Another approach is to combine a length requirement alongside character requirements. After reviewing the password length analysis in RockYou2021, and the complexity of records contained in this dataset; our team found that using a strong password policy requiring 16 characters or more, and encouraging higher entropy in the passphrase, such as some capital letters, or other complex characters would rule out more than 95% of records on the wordlist. This is not only a defense against the cracking of hashes (or brute-forcing) via wordlists such as Rockyou2021, but it is also a defense against brute-forcing these records; the longer the secret, and the higher the entropy, the more costly (and therefore less likely to succeed) the brute-force attack.

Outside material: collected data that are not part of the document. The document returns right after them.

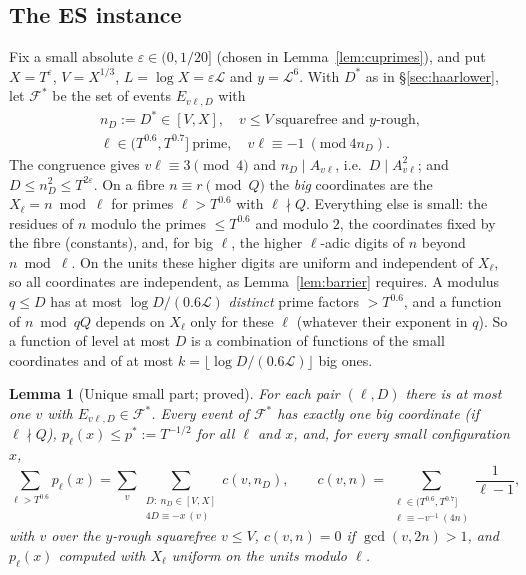 \documentclass[11pt,reqno]{amsart}
\newtheorem{lemma}[theorem]{Lemma}
\theoremstyle{definition}
\newcommand{\Lc}{\mathcal L}
\begin{document}
\subsection*{The ES instance}
Fix a small absolute $\varepsilon\in(0,1/20]$ (chosen in Lemma~\ref{lem:cuprimes}), and put
$X=T^\varepsilon$, $V=X^{1/3}$, $L=\log X=\varepsilon\Lc$ and $y=\Lc^6$.  With
$D^*$ as in \S\ref{sec:haarlower}, let $\mathcal F^*$ be the set of events
$E_{v\ell,D}$ with
\begin{multline*}
 n_D:=D^*\in[V,X],\quad v\le V\ \text{squarefree and $y$-rough},\\
 \ell\in(T^{0.6},T^{0.7}]\ \text{prime},\quad v\ell\equiv-1\ (\mathrm{mod}\ 4n_D).
\end{multline*}
The congruence gives $v\ell\equiv3\pmod4$ and $n_D\mid A_{v\ell}$, i.e.\ $D\mid A_{v\ell}^2$;
and $D\le n_D^2\le T^{2\varepsilon}$.  On a fibre $n\equiv r\pmod Q$ the \emph{big}
coordinates are the $X_\ell=n\bmod\ell$ for primes $\ell>T^{0.6}$ with $\ell\nmid Q$.
Everything else is small: the residues of $n$ modulo the primes $\le T^{0.6}$
and modulo $2$, the coordinates fixed by the fibre (constants), and, for big
$\ell$, the higher $\ell$-adic digits of $n$ beyond $n\bmod\ell$.  On the units these
higher digits are uniform and independent of $X_\ell$, so all coordinates are
independent, as Lemma~\ref{lem:barrier} requires.  A modulus $q\le D$ has at
most $\log D/(0.6\Lc)$ \emph{distinct} prime factors $>T^{0.6}$, and a function
of $n\bmod qQ$ depends on $X_\ell$ only for these $\ell$ (whatever their exponent
in $q$).  So a function of level at most $D$ is a combination of functions
of the small coordinates and of at most $k=\lfloor\log D/(0.6\Lc)\rfloor$ big
ones.

\begin{lemma}[Unique small part; proved]\label{lem:unique}
For each pair $(\ell,D)$ there is at most one $v$ with $E_{v\ell,D}\in\mathcal F^*$.
Every event of $\mathcal F^*$ has exactly one big coordinate (if $\ell\nmid Q$),
$p_\ell(x)\le p^*:=T^{-1/2}$ for all $\ell$ and $x$, and, for every small
configuration $x$,
\[
 \sum_{\ell>T^{0.6}}p_\ell(x)=\sum_v\sum_{\substack{D:\ n_D\in[V,X]\\ 4D\equiv-x\ (v)}}c(v,n_D),\qquad
 c(v,n)=\sum_{\substack{\ell\in(T^{0.6},T^{0.7}]\\ \ell\equiv-v^{-1}\ (4n)}}\frac1{\ell-1},
\]
with $v$ over the $y$-rough squarefree $v\le V$, $c(v,n)=0$ if $\gcd(v,2n)>1$,
and $p_\ell(x)$ computed with $X_\ell$ uniform on the units modulo $\ell$.
\end{lemma}
\end{document}
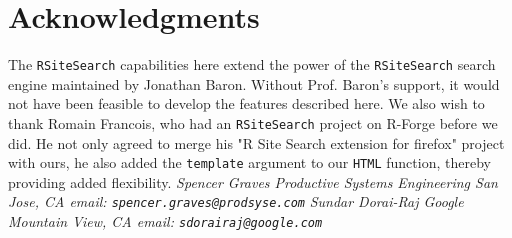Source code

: \section*{Acknowledgments}
The {\tt RSiteSearch} capabilities here extend the power of the
{\tt RSiteSearch} search engine maintained by Jonathan Baron.
Without Prof. Baron's support, it would not have been feasible
to develop the features described here.  We also wish to thank
Romain Francois, who had an {\tt RSiteSearch} project on R-Forge
before we did.  He not only agreed to merge his "R Site Search
extension for firefox" project with ours, he also added the
{\tt template} argument to our {\tt HTML} function, thereby
providing added flexibility.
\newline \newline
\emph{Spencer Graves \newline
Productive Systems Engineering \newline
San Jose, CA \newline
email:  {\tt spencer.graves@prodsyse.com} }
\newline \newline
\emph{Sundar Dorai-Raj \newline
Google \newline 
Mountain View, CA \newline 
email:  {\tt sdorairaj@google.com} }

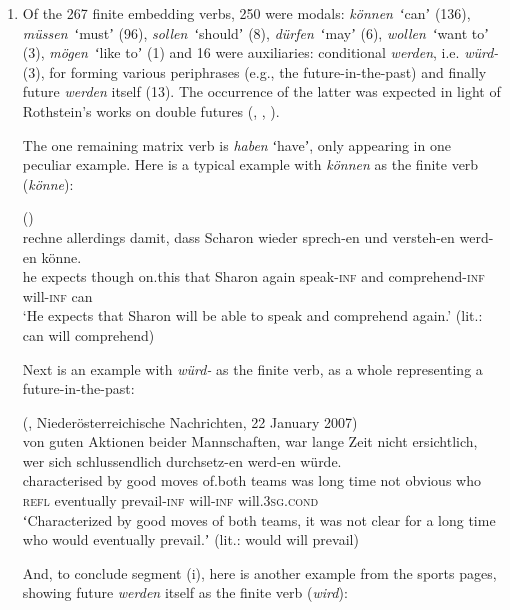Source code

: \documentclass[output=paper,hidelinks]{langscibook}
\begin{document}
\begin{enumerate}[label=(\roman*)]
\item Of the 267 finite embedding verbs, 250 were modals: \emph{können}~ʻcanʼ (136), \emph{müssen}~ʻmustʼ (96), \emph{sollen}~ʻshouldʼ (8), \emph{dürfen}~ʻmayʼ (6), \emph{wollen}~ʻwant toʼ (3), \emph{mögen}~ʻlike toʼ (1) and 16 were auxiliaries: conditional \emph{werden}, i.e. \emph{würd-} (3), for forming various periphrases (e.g., the future-in-the-past) and finally future \emph{werden} itself (13). The occurrence of the latter was expected in light of Rothstein’s works on double futures (\citealt{Rothstein2012}, \citealt{Rothstein2013a}, \citealt{Rothstein2013b}). 

The one remaining matrix verb is \emph{haben} ʻhaveʼ, only appearing in one peculiar example. Here is a typical example with \emph{können} as the finite verb (\emph{könne}):


\ea\label{ex:reiner:20}  () \\
	{rechne}	{allerdings}	{damit,} {dass}	{Scharon}	{wieder}	{sprech-en}   {und}	{versteh-en}		{werd-en}	{könne.}\\
he	expects	though	on.this that	Sharon	again		speak-\textsc{inf}   and	comprehend-\textsc{inf}	will-\textsc{inf}	can \\ 
\glt    ‘He expects that Sharon will be able to speak and comprehend again.’ (lit.: can will comprehend) \\
\z 

Next is an example with \emph{würd-} as the finite verb, as a whole representing a future-in-the-past:



\ea\label{ex:reiner:21} 	 (, Niederösterreichische Nachrichten, 22 January 2007) \\
		{von}	{guten}	{Aktionen}	{beider}	{Mannschaften,}		{war}		{lange}		{Zeit}    {nicht}	{ersichtlich,}	{wer}	{sich}	{schlussendlich}  {durchsetz-en}	{werd-en}	{würde.}\\
characterised	by	good	moves		of.both teams			was		long		time not	obvious	who	\textsc{refl}	eventually   prevail-\textsc{inf}	will-\textsc{inf}	will.\textsc{3sg}.\textsc{cond}\\
\glt ʻCharacterized by good moves of both teams, it was not clear for a long time who would eventually prevail.ʼ (lit.: would will prevail)  \\
\z 

And, to conclude segment (i), here is another example from the sports pages, showing future \emph{werden} itself as the finite verb (\emph{wird}):


\end{enumerate}
\end{document}
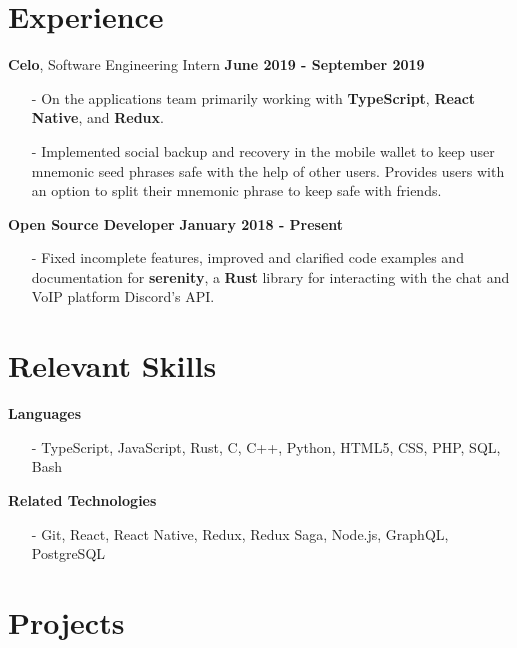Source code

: \documentclass[margin,line]{res}
\begin{document}
\begin{resume}
\section{\sc Experience}
  {\bf Celo}, Software Engineering Intern \hfill {\bf June 2019 - September 2019} \\
  \vspace{-3.5mm}
  \begin{itemize} \itemsep -2pt
    \item[-] On the applications team primarily working with {\bf TypeScript},
    {\bf React Native}, and {\bf Redux}.
    \item[-] Implemented social backup and recovery in the mobile wallet to keep
    user mnemonic seed phrases safe with the help of other users. Provides
    users with an option to split their mnemonic phrase to keep safe with friends.
  \end{itemize}
  {\bf Open Source Developer} \hfill {\bf January 2018 - Present} \\
  \vspace{-3.5mm}
  \begin{itemize} \itemsep -2pt
    \item[-] Fixed incomplete features, improved and clarified code examples and documentation for
    {\bf serenity}, a {\bf Rust} library for interacting with the chat and VoIP platform Discord's API. 
  \end{itemize}

\section{\sc Relevant Skills}
  {\bf Languages}
  \begin{itemize} \itemsep -2pt
    \item[-] TypeScript, JavaScript, Rust, C, C++, Python, HTML5, CSS, PHP, SQL, Bash
  \end{itemize}
  {\bf Related Technologies}
  \begin{itemize} \itemsep -2pt
    \item[-] Git, React, React Native, Redux, Redux Saga, Node.js, GraphQL, PostgreSQL
  \end{itemize}

\section{\sc Projects}


\end{resume}
\end{document}
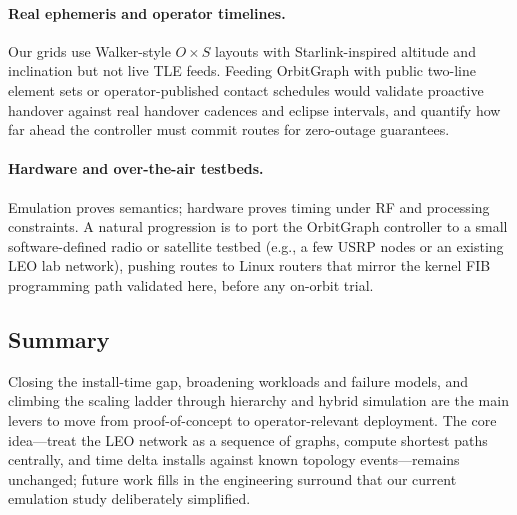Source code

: \paragraph{Real ephemeris and operator timelines.}
Our grids use Walker-style $O{\times}S$ layouts with Starlink-inspired altitude
and inclination but not live TLE feeds.
Feeding OrbitGraph with public two-line element sets or operator-published
contact schedules would validate proactive handover against real handover
cadences and eclipse intervals, and quantify how far ahead the controller must
commit routes for zero-outage guarantees.

\paragraph{Hardware and over-the-air testbeds.}
Emulation proves semantics; hardware proves timing under RF and processing
constraints.
A natural progression is to port the OrbitGraph controller to a small
software-defined radio or satellite testbed (e.g., a few USRP nodes or an
existing LEO lab network), pushing routes to Linux routers that mirror the
kernel FIB programming path validated here, before any on-orbit trial.

\subsection{Summary}

Closing the install-time gap, broadening workloads and failure models, and
climbing the scaling ladder through hierarchy and hybrid simulation are the
main levers to move from proof-of-concept to operator-relevant deployment.
The core idea---treat the LEO network as a sequence of graphs, compute
shortest paths centrally, and time delta installs against known topology
events---remains unchanged; future work fills in the engineering surround
that our current emulation study deliberately simplified.
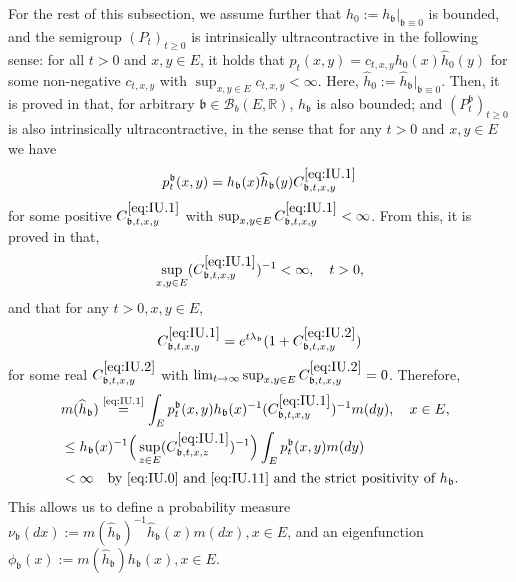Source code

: \documentclass[12pt,a4paper]{amsart}
\numberwithin{equation}{section}
\theoremstyle{plain}
\theoremstyle{definition}
\theoremstyle{remark}
\begin{document}
	For the rest of this subsection, we assume further that $h_0:= h_\mathfrak b|_{\mathfrak{b} \equiv 0}$ is bounded, and the semigroup $(P_t)_{t\geq 0}$ is intrinsically ultracontractive in the following sense: for all $t>0$ and $x, y \in E$, it holds that $p_t(x,y) = c_{t,x,y} h_0(x) \widehat h_0(y)$ for some non-negative $c_{t,x,y}$ with $\sup_{x,y \in E} c_{t,x,y}< \infty$.
	Here, $\widehat h_0 := \widehat h_\mathfrak b|_{\mathfrak{b}\equiv 0}$.
	Then, it is proved in \cite{RenSongZhang2015Limit, RenSongZhang2017Central} that, for arbitrary $\mathfrak b \in \mathcal B_b(E,\mathbb R)$, $h_\mathfrak b$ is also bounded; and $(P_t^\mathfrak b)_{t\geq 0}$ is also intrinsically ultracontractive, in the sense that for any $t> 0$ and $x,y \in E$ we have
\begin{equation} \label{eq:IU.1}
	p^\mathfrak b_t(x,y)
	= h_\mathfrak b(x) \widehat h_\mathfrak b (y) C^{\eqref{eq:IU.1}}_{\mathfrak b,t,x,y}
\end{equation}
	for some positive $C^{\eqref{eq:IU.1}}_{\mathfrak b,t,x,y}$ with $\sup_{x,y \in E} C^{\eqref{eq:IU.1}}_{\mathfrak b,t,x,y}< \infty$.
	From this, it is proved in \cite{KimSong2008Intrinsic} that,
\begin{equation} \label{eq:IU.11}
	\sup_{x,y \in E} (C^{\eqref{eq:IU.1}}_{\mathfrak b,t,x,y})^{-1}
	< \infty,
	\quad t>0,
\end{equation}
	and that for any $t>0, x,y \in E$,
\begin{equation}\label{eq:IU.2}
	C^{\eqref{eq:IU.1}}_{\mathfrak b,t,x,y}
	= e^{t\lambda_\mathfrak{b}} (1+ C^{\eqref{eq:IU.2}}_{\mathfrak b,t,x,y})
\end{equation}
	for some real $C^{\eqref{eq:IU.2}}_{\mathfrak b,t,x,y}$ with $\lim_{t\to \infty} \sup_{x,y \in E} C^{\eqref{eq:IU.2}}_{\mathfrak b,t,x,y} =0$.
	Therefore,
\begin{align}
	& m(\widehat h_{\mathfrak b}) \overset{\text{\eqref{eq:IU.1}}}= \int_{E} p_t^\mathfrak{b}(x,y)h_\mathfrak{b}(x)^{-1} (C^{\eqref{eq:IU.1}}_{\mathfrak b,t,x,y})^{-1} m(dy), \quad x\in E,
	\\&\leq  h_\mathfrak{b}(x)^{-1} \Big(\sup_{z\in E}(C^{\eqref{eq:IU.1}}_{\mathfrak b,t,x,z})^{-1}\Big)  \int_{E} p_t^\mathfrak{b}(x,y)m(dy)
	\\& < \infty \quad\text{by \eqref{eq:IU.0} and \eqref{eq:IU.11} and the strict positivity of $h_\mathfrak{b}$}.
\end{align}
	This allows us to define a probability measure $\nu_\mathfrak b (dx):= m(\widehat h_{\mathfrak b})^{-1} \widehat h_\mathfrak b (x)m(dx), x\in E$, and an eigenfunction $\phi_\mathfrak{b}(x) := m(\widehat h_{\mathfrak b}) h_\mathfrak b(x), x\in E$.
\end{document}
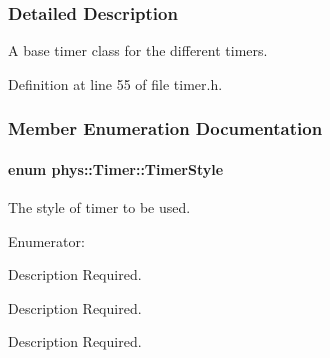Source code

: \subsubsection{Detailed Description}
A base timer class for the different timers. 

Definition at line 55 of file timer.h.



\subsubsection{Member Enumeration Documentation}
\hypertarget{classphys_1_1Timer_a1ee86bf43e20329d750c5d582dcce329}{
\paragraph[{TimerStyle}]{\setlength{\rightskip}{0pt plus 5cm}enum {\bf phys::Timer::TimerStyle}}\hfill}
\label{d3/d83/classphys_1_1Timer_a1ee86bf43e20329d750c5d582dcce329}


The style of timer to be used. 

\begin{Desc}
\item[Enumerator: ]\par
\begin{description}
\item[{\em 
\hypertarget{classphys_1_1Timer_a1ee86bf43e20329d750c5d582dcce329a5debd5b8437d14405bf25cd9b130449f}{
Normal}
\label{d3/d83/classphys_1_1Timer_a1ee86bf43e20329d750c5d582dcce329a5debd5b8437d14405bf25cd9b130449f}
}]Description Required. \item[{\em 
\hypertarget{classphys_1_1Timer_a1ee86bf43e20329d750c5d582dcce329a7599daa63100c2134df7d8b7c9b7f867}{
StopWatch}
\label{d3/d83/classphys_1_1Timer_a1ee86bf43e20329d750c5d582dcce329a7599daa63100c2134df7d8b7c9b7f867}
}]Description Required. \item[{\em 
\hypertarget{classphys_1_1Timer_a1ee86bf43e20329d750c5d582dcce329ae9b9fa35767e4ac2c87c078e1d9a0729}{
Alarm}
\label{d3/d83/classphys_1_1Timer_a1ee86bf43e20329d750c5d582dcce329ae9b9fa35767e4ac2c87c078e1d9a0729}
}]Description Required. \end{description}
\end{Desc}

A password rule requiring mixed alpha, numbers, and special characters (preferably a complex passphrase) could simply rule out the dataset. By setting a minimum password length, and using a complexity rule building on the required complexity classes, one is able to prevent users from creating passwords weak to this kind of bruteforce wordlist generation. Using Specops Password Policy to configure such a policy:

At the end of the day, RockYou2021 was not a large dump of breached passwords (though it did contain some). However, it is still a wordlist attackers may choose to use in their attacks against your network.

The use of either Specops Password Policy, or an equivalent password filter to enforce sound password policies, is the best defense against attacks with these types of datasets. Combined with a sound leaked password breach protection service, such as Specops Breached Password Protection, organizations can raise the level of effort required for attackers to breach their networks via a password attack.